Suppose that $f\in V$ is an eigenvector of $D$ with positive eigenvalue. Then, clearly, if $f$ is increasing and convex, so are $Df, D^2f,\ldots$

This is why $e^{ax}$ has this property; it is the (eigen) solution to the differential equation $Df = af$.

The reason that $x^n$ almost has this property is that it is almost an eigenvector. Specifically, in the space of solutions to the equation $D^{n+1} f = 0$, $x^n$ is a generalized eigenvector of $D$. Specifically, its derivatives give a basis for $V$: $\{x^n,nx^{n-1},\ldots\}$. Note that each entry in this basis is strictly increasing, and convex on $(0,\infty)$. And so positive combinations of them will be also.

The situation with $\tan x$ is a little more complicated, but not much. Both $\tan x$ and $\sec x$ are increasing on $(0,\pi/2)$, and every derivative of $\tan x$ is a polynomial in $\tan x$ and $\sec x$ with positive coefficients. So each time we differentiate, we're remaining in a space of functions which are increasing and convex.

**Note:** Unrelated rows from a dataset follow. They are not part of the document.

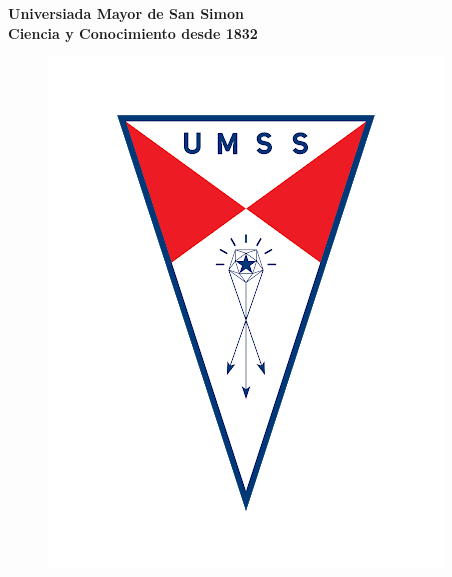 \begin{titlepage}
	\begin{center}
		{\LARGE \textbf {Universiada Mayor de San Simon}}\\
		\vspace{0.25cm}
		{\large \textbf{Ciencia y Conocimiento desde 1832}}
		\vspace{0.25cm}
		\begin{figure}[h]
			\centering
			\includegraphics[scale=0.25]{imagenes/logo-umss.png}
		\end{figure}		
	\end{center}
\end{titlepage} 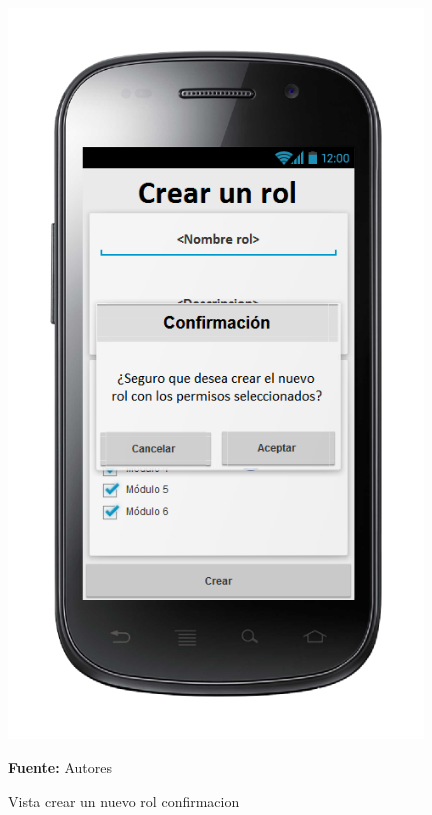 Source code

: \begin{figure}[!htb]
  \begin{center}
\includegraphics[width=11cm]{./imagenes/UI/Administracion/crear_un_nuevo_rol_confirmacion.png}
    \caption{Vista crear un nuevo rol confirmacion}
    \label{fig:Vista_crear_un_nuevo_rol_confirmacion}
    \textbf{Fuente:}  Autores
  \end{center}
\end{figure}
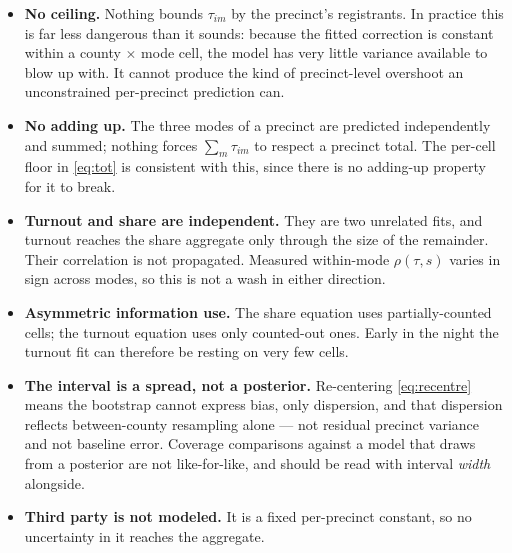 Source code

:\documentclass[11pt]{article}
\begin{document}
\begin{itemize}
  \item \textbf{No ceiling.} Nothing bounds $\tau_{im}$ by the precinct's registrants.
        In practice this is far less dangerous than it sounds: because the fitted
        correction is constant within a county $\times$ mode cell, the model has very
        little variance available to blow up with. It cannot produce the kind of
        precinct-level overshoot an unconstrained per-precinct prediction can.
  \item \textbf{No adding up.} The three modes of a precinct are predicted independently
        and summed; nothing forces $\sum_m \tau_{im}$ to respect a precinct total. The
        per-cell floor in \eqref{eq:tot} is consistent with this, since there is no
        adding-up property for it to break.
  \item \textbf{Turnout and share are independent.} They are two unrelated fits, and
        turnout reaches the share aggregate only through the size of the remainder. Their
        correlation is not propagated. Measured within-mode $\rho(\tau, s)$ varies in sign
        across modes, so this is not a wash in either direction.
  \item \textbf{Asymmetric information use.} The share equation uses partially-counted
        cells; the turnout equation uses only counted-out ones. Early in the night the
        turnout fit can therefore be resting on very few cells.
  \item \textbf{The interval is a spread, not a posterior.} Re-centering
        \eqref{eq:recentre} means the bootstrap cannot express bias, only dispersion, and
        that dispersion reflects between-county resampling alone --- not residual
        precinct variance and not baseline error. Coverage comparisons against a model
        that draws from a posterior are not like-for-like, and should be read with
        interval \emph{width} alongside.
  \item \textbf{Third party is not modeled.} It is a fixed per-precinct constant, so no
        uncertainty in it reaches the aggregate.
\end{itemize}
\end{document}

So the answer to this question appears to be: if $f_1,\ldots , f_n$ are increasing, convex functions, and for all $i$, $Df_i$ is a non-zero polynomial in $f_1,\ldots , f_n$ with positive coefficients, then, for any non-zero polynomial $g$ in $f_1,\ldots , f_n$ with positive coefficients, every derivative of $g$ is increasing and convex. In other words, I interpret this as a question as having more to do with algebra than analysis.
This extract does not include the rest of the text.